Work to be completed: Determine how many of the lines below hold the word "than". Give the number and nothing else.

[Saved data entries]
****************************************

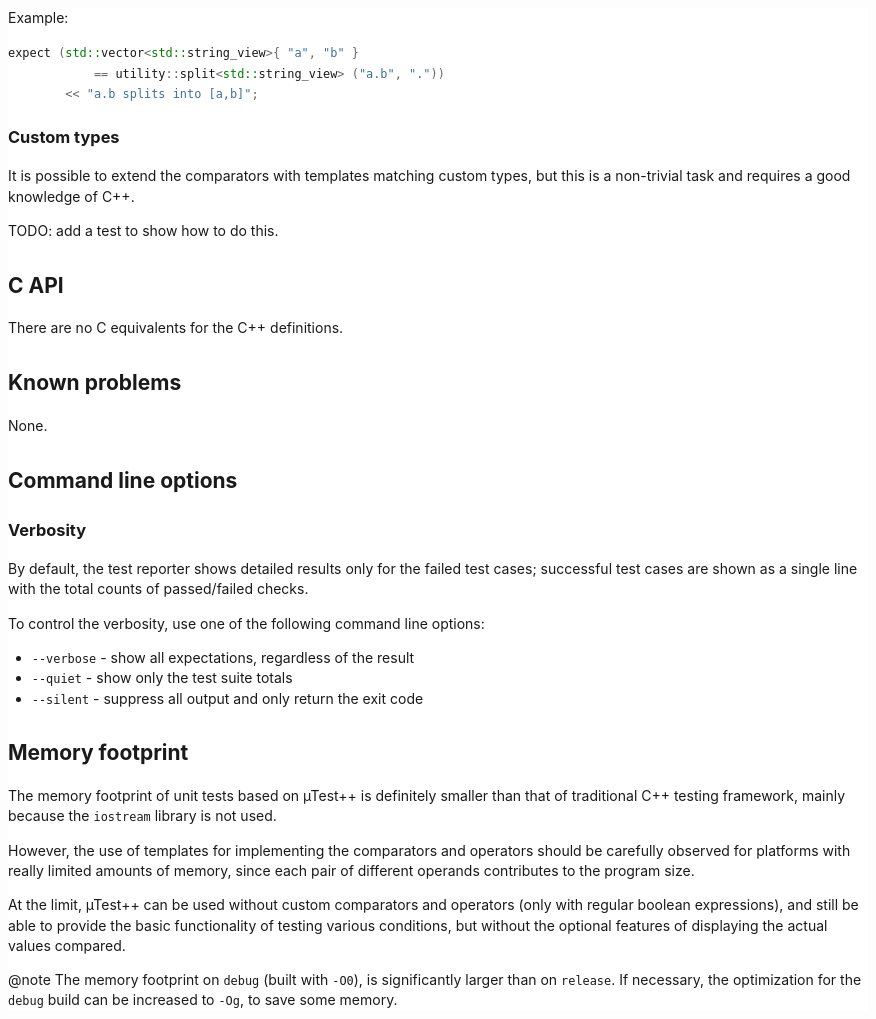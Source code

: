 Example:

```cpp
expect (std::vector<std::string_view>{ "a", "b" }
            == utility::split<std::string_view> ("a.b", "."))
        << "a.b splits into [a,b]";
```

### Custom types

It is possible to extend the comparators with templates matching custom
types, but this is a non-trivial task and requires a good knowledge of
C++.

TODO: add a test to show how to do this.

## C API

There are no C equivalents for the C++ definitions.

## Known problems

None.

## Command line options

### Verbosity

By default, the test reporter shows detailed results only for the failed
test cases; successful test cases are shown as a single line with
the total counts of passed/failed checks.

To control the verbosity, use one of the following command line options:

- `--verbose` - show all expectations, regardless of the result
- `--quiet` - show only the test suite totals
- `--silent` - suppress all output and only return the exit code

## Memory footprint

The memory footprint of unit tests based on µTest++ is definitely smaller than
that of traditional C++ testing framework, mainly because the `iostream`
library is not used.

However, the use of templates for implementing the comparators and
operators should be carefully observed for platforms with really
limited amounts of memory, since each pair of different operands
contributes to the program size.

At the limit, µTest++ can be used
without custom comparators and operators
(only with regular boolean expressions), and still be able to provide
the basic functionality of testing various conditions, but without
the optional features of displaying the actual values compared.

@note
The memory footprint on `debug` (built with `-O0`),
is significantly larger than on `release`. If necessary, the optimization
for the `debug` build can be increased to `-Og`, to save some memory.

****************************************

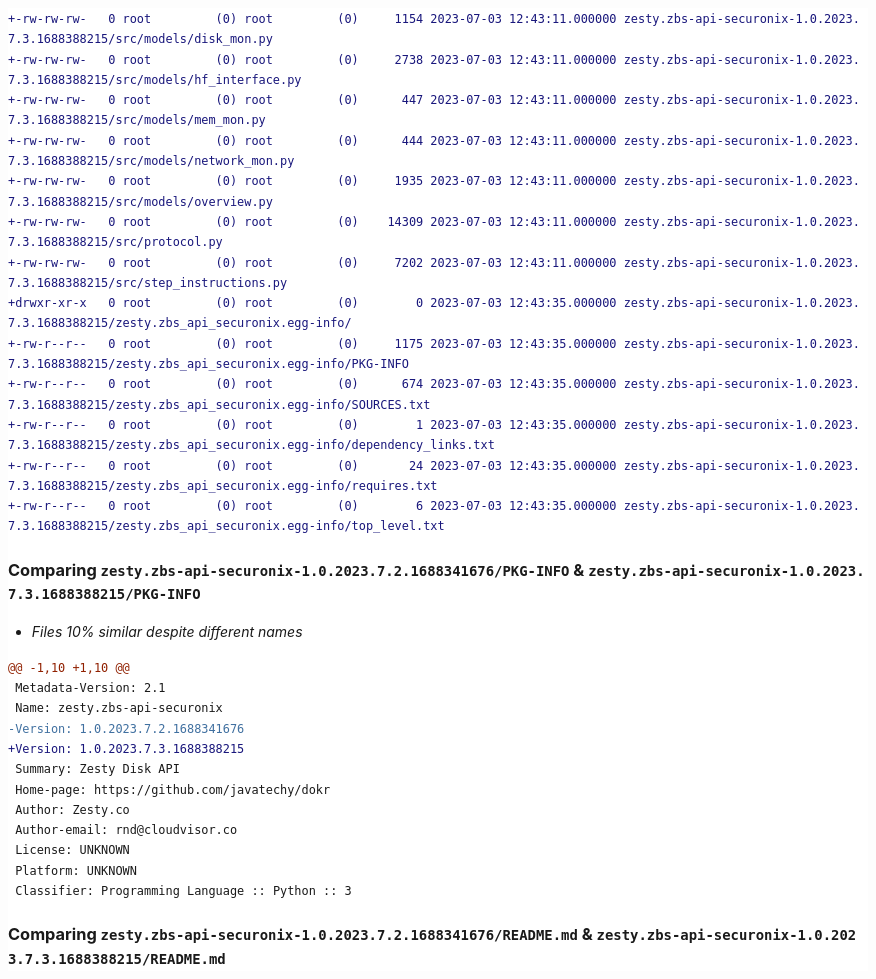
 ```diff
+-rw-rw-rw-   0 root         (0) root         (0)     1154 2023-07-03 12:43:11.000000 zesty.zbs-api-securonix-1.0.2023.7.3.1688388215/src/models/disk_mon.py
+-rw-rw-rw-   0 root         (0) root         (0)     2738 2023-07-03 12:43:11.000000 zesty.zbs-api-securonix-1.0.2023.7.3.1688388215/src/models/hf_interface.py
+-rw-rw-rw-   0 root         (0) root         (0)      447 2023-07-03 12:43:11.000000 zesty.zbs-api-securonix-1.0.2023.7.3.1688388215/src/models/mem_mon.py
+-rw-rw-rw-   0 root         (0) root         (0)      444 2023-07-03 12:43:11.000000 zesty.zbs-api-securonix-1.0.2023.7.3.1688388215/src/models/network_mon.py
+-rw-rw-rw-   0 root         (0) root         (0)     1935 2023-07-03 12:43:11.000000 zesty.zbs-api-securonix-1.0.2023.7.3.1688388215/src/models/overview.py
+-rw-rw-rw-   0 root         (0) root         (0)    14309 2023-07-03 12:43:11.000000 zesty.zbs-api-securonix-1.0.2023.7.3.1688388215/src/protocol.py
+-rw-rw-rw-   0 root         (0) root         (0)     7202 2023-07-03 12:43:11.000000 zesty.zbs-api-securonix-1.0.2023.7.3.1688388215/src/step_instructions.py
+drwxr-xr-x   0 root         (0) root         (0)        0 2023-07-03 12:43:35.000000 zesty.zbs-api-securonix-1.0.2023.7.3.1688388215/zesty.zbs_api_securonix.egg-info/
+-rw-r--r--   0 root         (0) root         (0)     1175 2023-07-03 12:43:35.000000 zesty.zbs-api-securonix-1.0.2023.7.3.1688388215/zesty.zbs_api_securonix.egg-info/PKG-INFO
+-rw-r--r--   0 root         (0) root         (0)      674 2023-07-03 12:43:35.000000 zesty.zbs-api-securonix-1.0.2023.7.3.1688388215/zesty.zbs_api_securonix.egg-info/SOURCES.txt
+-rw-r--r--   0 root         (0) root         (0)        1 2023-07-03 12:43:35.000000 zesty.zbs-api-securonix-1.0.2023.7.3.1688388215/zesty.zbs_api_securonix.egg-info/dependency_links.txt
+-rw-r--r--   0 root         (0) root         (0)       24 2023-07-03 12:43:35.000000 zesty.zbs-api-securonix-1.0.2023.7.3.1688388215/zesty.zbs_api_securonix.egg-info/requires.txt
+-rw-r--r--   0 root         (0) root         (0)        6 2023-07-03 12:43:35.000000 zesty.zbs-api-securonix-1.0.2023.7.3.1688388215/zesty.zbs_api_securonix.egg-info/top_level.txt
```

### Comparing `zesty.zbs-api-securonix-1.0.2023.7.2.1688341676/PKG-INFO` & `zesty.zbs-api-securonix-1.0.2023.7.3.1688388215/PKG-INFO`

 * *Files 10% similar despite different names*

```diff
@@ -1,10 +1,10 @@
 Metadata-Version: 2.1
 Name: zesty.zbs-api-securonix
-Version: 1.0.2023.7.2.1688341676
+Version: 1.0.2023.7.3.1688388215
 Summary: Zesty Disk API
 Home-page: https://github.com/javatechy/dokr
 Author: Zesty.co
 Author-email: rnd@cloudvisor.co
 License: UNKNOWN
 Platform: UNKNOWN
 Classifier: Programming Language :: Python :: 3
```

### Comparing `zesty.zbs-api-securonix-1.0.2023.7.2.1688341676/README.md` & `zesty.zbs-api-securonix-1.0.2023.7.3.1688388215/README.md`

****************************************

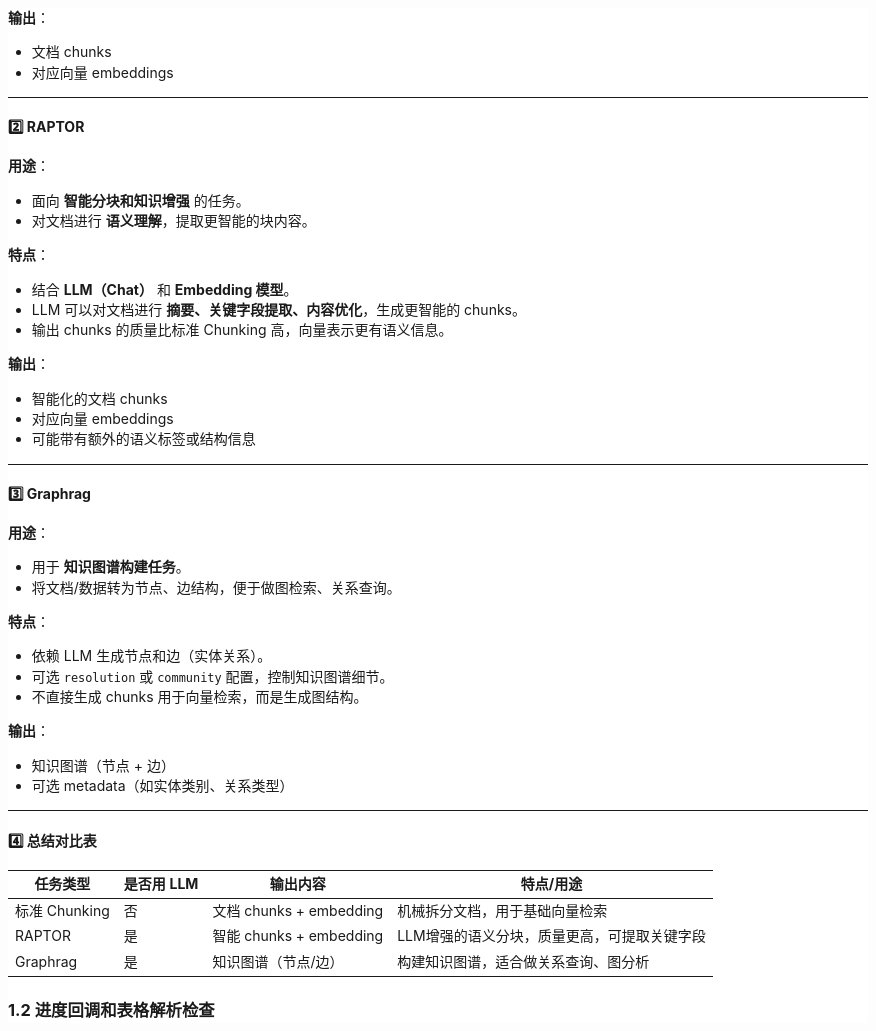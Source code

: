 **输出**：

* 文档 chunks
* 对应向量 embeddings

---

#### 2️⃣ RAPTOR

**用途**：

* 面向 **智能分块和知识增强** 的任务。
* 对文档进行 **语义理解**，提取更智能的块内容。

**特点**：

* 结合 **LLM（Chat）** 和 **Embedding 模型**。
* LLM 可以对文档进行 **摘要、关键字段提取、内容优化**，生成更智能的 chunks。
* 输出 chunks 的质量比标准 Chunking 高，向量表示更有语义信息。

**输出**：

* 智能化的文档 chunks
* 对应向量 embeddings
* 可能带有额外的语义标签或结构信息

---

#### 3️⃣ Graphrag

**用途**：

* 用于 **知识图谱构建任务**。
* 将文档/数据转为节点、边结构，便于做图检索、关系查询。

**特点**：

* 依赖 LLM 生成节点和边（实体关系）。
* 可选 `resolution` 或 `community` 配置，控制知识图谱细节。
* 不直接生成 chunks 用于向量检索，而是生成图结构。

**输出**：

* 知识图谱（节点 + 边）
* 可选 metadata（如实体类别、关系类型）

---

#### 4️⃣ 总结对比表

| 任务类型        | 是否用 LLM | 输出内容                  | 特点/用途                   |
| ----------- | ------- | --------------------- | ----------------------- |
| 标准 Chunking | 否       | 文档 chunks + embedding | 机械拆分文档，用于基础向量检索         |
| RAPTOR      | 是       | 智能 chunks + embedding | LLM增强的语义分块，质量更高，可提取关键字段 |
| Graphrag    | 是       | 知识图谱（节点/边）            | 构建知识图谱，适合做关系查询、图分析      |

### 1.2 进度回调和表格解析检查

****************************************

Exercise output: 2